I’ve been in and out of the gym since I was 3 years old. I started gymnastics when I was 3, quit when I was 5, started dancing when I was 7, quit when I was 9 and we moved to Alaska, started dancing again my freshman year of High School, quit when I was 19 and pregnant with The Nerd, started working out at the gym 3 years later, quit when I moved to Orlando 2 years later and began a fast-paced schedule, then started going again in May of this year. *deep breath*
Every, single time I have become the “newbie” at the gym, I’ve been aware of the stares, the judgment, the wonders of how long I’ll last before the regulars never see me again. This awkward judgment has kept me out of the gym many-a-time. When we moved to Raleigh, I was terrified of what people would think. I spent the past 2 months out of the gym, but started going back to the gym almost 2 weeks ago and I’m being treated like a newbie again.
It’s always easy to tell who the gym regulars are: They’re running 500 miles on the treadmill then following it up with a full-body free weight work out. They glance at you and roll their eyes, then turn their perfect noses up into the air as they continue on with their workout. They stand inside Zumba class in a massive huddle whispering while you stand in the corner, alone, incapable of breaking in. You don’t even get the opportunity to say, “YO, I just moved here!”.
Eventually if you go often enough, they might say a swift hello to you, but in my experience, it takes months.
These feelings came flooding back recently when I overheard a conversation between two gym regulars where someone was commenting on how busy the gym was. They ended by saying, “It’s not even the new year” and then erupted into raucous laughter. The person with them made a comment about not being able to stand the “Resolutioners” and loved when the gym slowed down again around February.
Earlier this week, I was at the gym, eyeballing the free-weights. I desperately want to get back into lifting weights instead of using the newbie machines. I used to lift weights, but I can’t seem to remember how to do it. Maybe the truth is I’m afraid someone will judge my form, and instead of coming over to offer me some advice, they’ll just laugh at me internally and scoff, “Newbie”.

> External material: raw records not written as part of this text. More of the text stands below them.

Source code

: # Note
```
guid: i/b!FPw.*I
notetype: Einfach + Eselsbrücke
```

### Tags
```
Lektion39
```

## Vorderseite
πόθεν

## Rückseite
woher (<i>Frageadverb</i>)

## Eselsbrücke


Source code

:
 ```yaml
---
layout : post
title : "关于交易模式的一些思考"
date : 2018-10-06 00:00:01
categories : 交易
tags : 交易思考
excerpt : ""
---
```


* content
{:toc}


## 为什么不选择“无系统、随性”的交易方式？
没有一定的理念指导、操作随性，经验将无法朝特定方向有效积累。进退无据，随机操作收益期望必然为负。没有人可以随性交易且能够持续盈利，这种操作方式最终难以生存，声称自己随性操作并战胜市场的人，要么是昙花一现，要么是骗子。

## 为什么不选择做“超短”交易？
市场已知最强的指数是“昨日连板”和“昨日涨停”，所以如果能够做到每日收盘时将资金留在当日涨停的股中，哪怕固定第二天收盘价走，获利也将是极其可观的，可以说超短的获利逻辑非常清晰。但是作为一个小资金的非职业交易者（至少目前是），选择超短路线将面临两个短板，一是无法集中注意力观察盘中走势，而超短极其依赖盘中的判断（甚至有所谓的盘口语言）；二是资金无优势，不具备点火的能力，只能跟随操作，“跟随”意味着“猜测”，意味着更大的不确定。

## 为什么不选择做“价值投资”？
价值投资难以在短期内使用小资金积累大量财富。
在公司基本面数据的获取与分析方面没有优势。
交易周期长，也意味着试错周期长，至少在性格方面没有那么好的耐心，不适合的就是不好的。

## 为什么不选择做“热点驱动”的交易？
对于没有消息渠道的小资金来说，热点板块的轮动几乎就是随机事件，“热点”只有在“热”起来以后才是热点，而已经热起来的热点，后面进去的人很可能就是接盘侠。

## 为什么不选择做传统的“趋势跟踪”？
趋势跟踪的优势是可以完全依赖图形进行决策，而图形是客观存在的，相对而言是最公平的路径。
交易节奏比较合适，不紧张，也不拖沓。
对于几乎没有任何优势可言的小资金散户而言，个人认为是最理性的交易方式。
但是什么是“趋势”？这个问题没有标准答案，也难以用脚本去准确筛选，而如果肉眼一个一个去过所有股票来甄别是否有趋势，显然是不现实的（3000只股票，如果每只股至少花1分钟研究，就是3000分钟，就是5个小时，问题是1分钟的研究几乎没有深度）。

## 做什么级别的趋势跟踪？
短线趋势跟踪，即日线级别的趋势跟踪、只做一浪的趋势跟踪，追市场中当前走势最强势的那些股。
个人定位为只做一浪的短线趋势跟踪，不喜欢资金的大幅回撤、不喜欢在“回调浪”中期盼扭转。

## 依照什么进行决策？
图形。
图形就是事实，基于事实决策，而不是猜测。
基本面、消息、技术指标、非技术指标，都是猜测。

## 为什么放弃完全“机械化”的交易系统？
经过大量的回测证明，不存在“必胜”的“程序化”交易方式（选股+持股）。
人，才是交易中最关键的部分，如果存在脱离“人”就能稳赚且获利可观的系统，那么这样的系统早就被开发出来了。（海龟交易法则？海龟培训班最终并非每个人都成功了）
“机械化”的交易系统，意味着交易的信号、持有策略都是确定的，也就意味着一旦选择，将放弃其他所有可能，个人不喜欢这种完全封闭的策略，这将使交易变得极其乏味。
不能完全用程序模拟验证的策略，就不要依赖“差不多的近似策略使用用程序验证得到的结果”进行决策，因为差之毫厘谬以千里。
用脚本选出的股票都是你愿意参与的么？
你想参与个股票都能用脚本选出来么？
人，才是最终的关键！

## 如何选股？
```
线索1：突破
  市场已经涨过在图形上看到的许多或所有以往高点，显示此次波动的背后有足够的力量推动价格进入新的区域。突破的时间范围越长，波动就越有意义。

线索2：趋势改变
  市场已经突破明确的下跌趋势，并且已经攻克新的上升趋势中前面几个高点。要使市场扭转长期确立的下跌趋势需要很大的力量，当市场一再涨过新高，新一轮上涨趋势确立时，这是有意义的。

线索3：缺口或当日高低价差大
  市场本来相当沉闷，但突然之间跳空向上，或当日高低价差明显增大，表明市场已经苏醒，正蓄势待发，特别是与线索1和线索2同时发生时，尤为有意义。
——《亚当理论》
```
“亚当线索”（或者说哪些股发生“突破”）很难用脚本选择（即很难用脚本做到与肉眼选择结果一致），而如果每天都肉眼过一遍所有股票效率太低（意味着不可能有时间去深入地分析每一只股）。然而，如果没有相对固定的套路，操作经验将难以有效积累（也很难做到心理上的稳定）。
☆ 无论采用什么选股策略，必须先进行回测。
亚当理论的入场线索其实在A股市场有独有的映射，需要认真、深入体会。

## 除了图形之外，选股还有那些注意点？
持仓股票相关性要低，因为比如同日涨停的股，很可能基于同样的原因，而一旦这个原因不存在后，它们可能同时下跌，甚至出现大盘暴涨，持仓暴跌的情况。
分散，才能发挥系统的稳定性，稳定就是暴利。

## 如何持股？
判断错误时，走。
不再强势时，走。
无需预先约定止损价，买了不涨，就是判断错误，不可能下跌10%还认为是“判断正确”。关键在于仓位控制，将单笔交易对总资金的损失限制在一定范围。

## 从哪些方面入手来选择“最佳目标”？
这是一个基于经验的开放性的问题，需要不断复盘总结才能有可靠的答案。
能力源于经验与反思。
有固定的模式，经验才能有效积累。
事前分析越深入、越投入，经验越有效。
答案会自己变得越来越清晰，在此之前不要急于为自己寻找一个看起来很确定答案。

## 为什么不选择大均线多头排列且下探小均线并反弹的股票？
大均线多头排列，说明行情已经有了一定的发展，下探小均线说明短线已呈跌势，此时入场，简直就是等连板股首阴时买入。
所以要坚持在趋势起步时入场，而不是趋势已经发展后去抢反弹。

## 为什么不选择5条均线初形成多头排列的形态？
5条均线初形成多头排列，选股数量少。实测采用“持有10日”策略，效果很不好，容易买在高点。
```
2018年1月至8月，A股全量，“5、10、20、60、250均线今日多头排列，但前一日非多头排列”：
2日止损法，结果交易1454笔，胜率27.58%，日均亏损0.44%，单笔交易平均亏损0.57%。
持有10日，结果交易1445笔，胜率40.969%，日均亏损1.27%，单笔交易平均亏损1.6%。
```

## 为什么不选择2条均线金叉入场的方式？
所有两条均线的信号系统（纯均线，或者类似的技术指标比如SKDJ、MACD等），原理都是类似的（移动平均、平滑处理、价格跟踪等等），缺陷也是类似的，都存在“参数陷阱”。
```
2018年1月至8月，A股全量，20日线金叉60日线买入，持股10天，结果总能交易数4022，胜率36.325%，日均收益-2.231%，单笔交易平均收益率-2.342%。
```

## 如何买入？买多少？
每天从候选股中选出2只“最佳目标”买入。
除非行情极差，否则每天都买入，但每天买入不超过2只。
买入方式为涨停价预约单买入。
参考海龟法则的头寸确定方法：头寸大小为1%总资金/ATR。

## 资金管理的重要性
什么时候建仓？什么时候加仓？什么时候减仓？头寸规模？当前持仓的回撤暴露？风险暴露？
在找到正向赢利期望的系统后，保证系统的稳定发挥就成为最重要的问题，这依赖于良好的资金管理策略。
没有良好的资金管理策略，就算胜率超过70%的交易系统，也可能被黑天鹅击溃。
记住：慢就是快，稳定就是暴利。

I was sitting on the leg press machine between reps and I noticed a very obese woman on the treadmill. I could crawl faster than she was walking and my immediate thought was, “why pay for a membership if you’re not going to sweat?” I immediately gave myself a high-five to the face and shook the thought off and followed it up with a new one: She’s MOVING. She’s HERE. And eventually, as long as she keeps moving, her weight should change and she should become healthier.
I couldn’t believe that I was thinking these unhealthy, self-righteous thoughts. It really disgusted me.
Today in Zumba, we had to partner up for a fun dance for cool-down and the girl who I partnered with said to me, “This is my first time, I have NO idea what I’m doing. Don’t judge.”
She felt like she had to justify her lack of Zumba talent to me because it was her first time. NOT. COOL.
Why do we make people feel this way?
If you’re a gym regular, you should smile at the new people, make them feel welcome, help to hold them accountable by saying, “I look forward to seeing you again tomorrow!”
There’s no reason to squeeze them out and make them feel unwelcome.
Have you ever considered the way you size someone up, the looks you shoot them, the things you say that they overhear; perhaps THOSE are the reasons that the newbies stop coming to the gym after a few weeks.
Have you ever considered that the overweight person huffing away on the elliptical machine didn’t used to be overweight? Have you ever considered that everyone has a story, and that everyone’s story matters, and that the important thing is that they are at the gym in the first place? Give them a slap on the shoulder, let them know you’re happy to see them there, and tell them that you look forward to seeing them again.
Being like a weed and choking out people who are trying to make positive changes in their lives does nothin’ for noBODY.
If you’re a gym regular and you are having these thoughts, perhaps you should work on making your thought-life healthy. When you think a negative thought about someone, counter back with three positive things.
Negative thought: Look at that fatty on the elliptical sweating her butt off. Wonder how long she’ll stick around?
Positive thoughts: 1. They’re here, they’re moving, and they’re burning calories. AWESOME!
2. My oh my, that person has beautiful hair
3. Look at those killer calves! They must have been extremely athletic at one point in their life.
The truth is, you don’t know their story, and their story doesn’t really matter.
Be the flower in the garden, not the weed. Nurture the newbies so that they continue coming back. I think you’ll be surprised at how much better you feel in the long run.